I'm not going to start griping about the internet and what it does to our brains here. I believe these machines and the stuff we do with them online is wonderful and magically connective and, overall, a force for good. BUT I did begin to notice that while I read lots of stuff online, much of it seems to be teaching me about the same things. Rather than encountering completely left-field stuff, or learning about new things in depth, the things I absorb most seem to be the whipped cream on the top of the coffee. This is undoubtedly more about my own browsing style than anything else, but I decided I wanted to issue a bit of a corrective.
So we subscribed to a bunch of magazines that were heavier on nonfiction than our usual wont. Smithsonian, Harper's, The Oxford American, Bust (the closest thing left to Sassy, but also it's own thing), National Geographic, and Cabinet.
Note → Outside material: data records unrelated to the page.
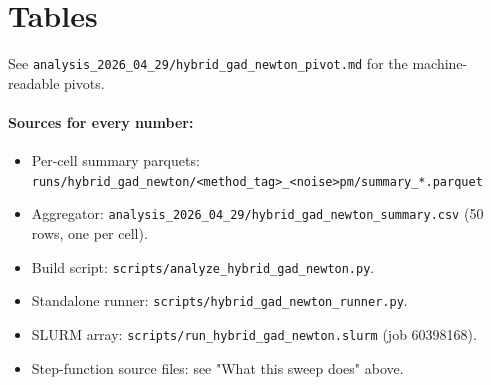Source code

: \documentclass[11pt]{article}
\begin{document}
\section{Tables}

See \texttt{analysis\_2026\_04\_29/hybrid\_gad\_newton\_pivot.md} for the
machine-readable pivots.

\paragraph{Sources for every number:}
\begin{itemize}[leftmargin=1.5em, itemsep=0.05em]
\item Per-cell summary parquets:
  \texttt{runs/hybrid\_gad\_newton/<method\_tag>\_<noise>pm/summary\_*.parquet}
\item Aggregator:
  \texttt{analysis\_2026\_04\_29/hybrid\_gad\_newton\_summary.csv}
  (50 rows, one per cell).
\item Build script: \texttt{scripts/analyze\_hybrid\_gad\_newton.py}.
\item Standalone runner: \texttt{scripts/hybrid\_gad\_newton\_runner.py}.
\item SLURM array: \texttt{scripts/run\_hybrid\_gad\_newton.slurm} (job 60398168).
\item Step-function source files: see "What this sweep does" above.
\end{itemize}
\end{document}
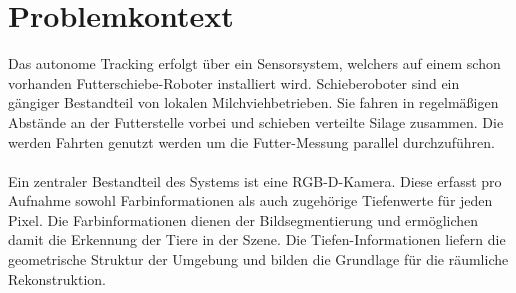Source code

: \documentclass[12pt,DIV=15,BCOR=15mm,twoside,headsepline,abstract=true,listof=totoc,bibliography=totoc]{scrreprt}
\theoremstyle{remark}    %
\begin{document}
    \section{Problemkontext} \label{sec:problem}
    Das autonome Tracking erfolgt über ein Sensorsystem, welchers auf einem schon vorhanden Futterschiebe-Roboter installiert wird. Schieberoboter sind ein 
    gängiger Bestandteil von lokalen Milchviehbetrieben. Sie fahren in regelmäßigen Abstände an der Futterstelle vorbei und schieben verteilte Silage zusammen. 
    Die werden Fahrten genutzt werden um die Futter-Messung parallel durchzuführen.\\\\
    Ein zentraler Bestandteil des Systems ist eine \ac{RGB-D}-Kamera.
    Diese erfasst pro Aufnahme sowohl Farbinformationen als auch zugehörige Tiefenwerte für jeden Pixel.
    Die Farbinformationen dienen der Bildsegmentierung und ermöglichen damit die Erkennung der Tiere in der Szene.
    Die Tiefen-Informationen liefern die geometrische Struktur der Umgebung und bilden die Grundlage für die räumliche Rekonstruktion.
\end{document}
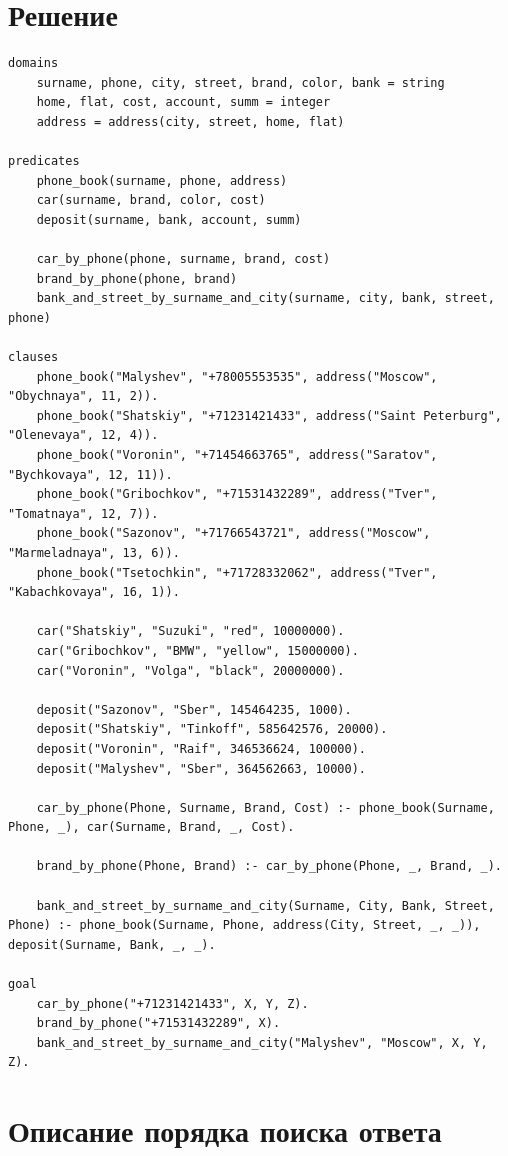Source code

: \documentclass[12pt]{report}
\begin{document}
\section*{Решение}
\begin{lstlisting}
domains
	surname, phone, city, street, brand, color, bank = string
	home, flat, cost, account, summ = integer
	address = address(city, street, home, flat)
		
predicates
	phone_book(surname, phone, address)
	car(surname, brand, color, cost)
	deposit(surname, bank, account, summ)
	
	car_by_phone(phone, surname, brand, cost)
	brand_by_phone(phone, brand)
	bank_and_street_by_surname_and_city(surname, city, bank, street, phone)
	
clauses
	phone_book("Malyshev", "+78005553535", address("Moscow", "Obychnaya", 11, 2)).
	phone_book("Shatskiy", "+71231421433", address("Saint Peterburg", "Olenevaya", 12, 4)).
	phone_book("Voronin", "+71454663765", address("Saratov", "Bychkovaya", 12, 11)).
	phone_book("Gribochkov", "+71531432289", address("Tver", "Tomatnaya", 12, 7)).
	phone_book("Sazonov", "+71766543721", address("Moscow", "Marmeladnaya", 13, 6)).
	phone_book("Tsetochkin", "+71728332062", address("Tver", "Kabachkovaya", 16, 1)).
	
	car("Shatskiy", "Suzuki", "red", 10000000).
	car("Gribochkov", "BMW", "yellow", 15000000).
	car("Voronin", "Volga", "black", 20000000).
	
	deposit("Sazonov", "Sber", 145464235, 1000).
	deposit("Shatskiy", "Tinkoff", 585642576, 20000).
	deposit("Voronin", "Raif", 346536624, 100000).
	deposit("Malyshev", "Sber", 364562663, 10000).
	
	car_by_phone(Phone, Surname, Brand, Cost) :- phone_book(Surname, Phone, _), car(Surname, Brand, _, Cost).
	
	brand_by_phone(Phone, Brand) :- car_by_phone(Phone, _, Brand, _).
	
	bank_and_street_by_surname_and_city(Surname, City, Bank, Street, Phone) :- phone_book(Surname, Phone, address(City, Street, _, _)), deposit(Surname, Bank, _, _).
		
goal
	car_by_phone("+71231421433", X, Y, Z).
	brand_by_phone("+71531432289", X).
	bank_and_street_by_surname_and_city("Malyshev", "Moscow", X, Y, Z).
\end{lstlisting}

\section*{Описание порядка поиска ответа}
\end{document}
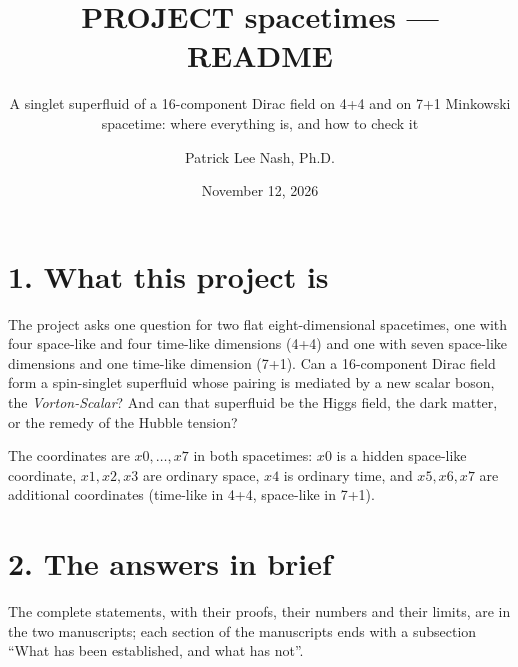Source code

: \documentclass[
  10pt,
]{article}
\title{PROJECT spacetimes --- README}
\subtitle{A singlet superfluid of a 16-component Dirac field on 4+4 and
on 7+1 Minkowski spacetime: where everything is, and how to check it}
\author{Patrick Lee Nash, Ph.D.}
\date{November 12, 2026}
\begin{document}
\maketitle

\hypertarget{what-this-project-is}{%
\section{1. What this project is}\label{what-this-project-is}}

The project asks one question for two flat eight-dimensional spacetimes,
one with four space-like and four time-like dimensions (4+4) and one
with seven space-like dimensions and one time-like dimension (7+1). Can
a 16-component Dirac field form a spin-singlet superfluid whose pairing
is mediated by a new scalar boson, the \emph{Vorton-Scalar}? And can
that superfluid be the Higgs field, the dark matter, or the remedy of
the Hubble tension?

The coordinates are \(x0,\dots,x7\) in both spacetimes: \(x0\) is a
hidden space-like coordinate, \(x1,x2,x3\) are ordinary space, \(x4\) is
ordinary time, and \(x5,x6,x7\) are additional coordinates (time-like in
4+4, space-like in 7+1).

\hypertarget{the-answers-in-brief}{%
\section{2. The answers in brief}\label{the-answers-in-brief}}

The complete statements, with their proofs, their numbers and their
limits, are in the two manuscripts; each section of the manuscripts ends
with a subsection ``What has been established, and what has not''.
\end{document}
New Scientist is next. (Feel free to recommend your favorites.) I had nearly forgotten how much I love magazines on a purely tactile level. They are perfect for so many things, including a different kind of browsing than the internet is. They are also a good source of story ideas, which there's been discussion about lately, following on Kelly's post. And, of course, not just the big ideas which fuel an entire story, but the dozens of little ones that can help fuel any one page of said story. There is a great deal of raw fictional power in any good nonfiction.
Apropos of nothing: TV.
I watch almost no TV while it's actually airing. As a Certified Old Person, 9 p.m. is the latest I'll stay up to watch something, and usually, it's more like 8. After that, it officially gets shifted to whenever's convenient. (I have to read books sometimes, and that's usually at night.)
True Blood is one of the only shows I watch live–and, in fact, gave in to weakness and renewed our HBO subscription just to watch it. And I don't think it's a perfect show, but it's a nearly perfect hour of the television viewing experience. Anyone who wants to study cliffhangers and how they work, this is the show–I never watched 24, which is the only show I can think of where this would also make sense, but I love the commitment to never interrupting the time span of the narrative. Each episode picks up *exactly* where the previous one left off. None of that handwavery and three months later, which is an interesting constraint.
I'm convinced True Blood's the modern answer to the serial novel. I'm just glad I only have to run to my couch, and not down to the smelly docks.
We've also been watching the first season of Fringe, which is way more enjoyable than I expected. The thing I'm loving about it so far is that it's completely illogical but makes sure that each episode's internal logic–while laughable–is so consistent it carries you along anyway. This is how science works when it's magic instead. Speaking of which, we have invented a Fringe drinking game. You drink anytime someone on the show offers up a definition of the singularity without actually saying the word.
It happens at least once an ep, but rarely more. Perhaps as a drinking game this needs work, then. We could add: for each shot of the cow, each outburst from Walter, each time someone has wires stuck up their nose in service to a ridiculous machine? Maybe I'll revive the old TV posts for new episodes this fall.
Also, SYTYCD is back! I can't bring myself to vote, because I like all the dancers so far. The SYTYCD drinking game would definitely involve drinking whenever Nigel says something pervy and everyone laughs in that "Oh, granddad, you rascal–in your day!" way. Actually, that might be *too* successful a drinking game, especially considering how often the show airs.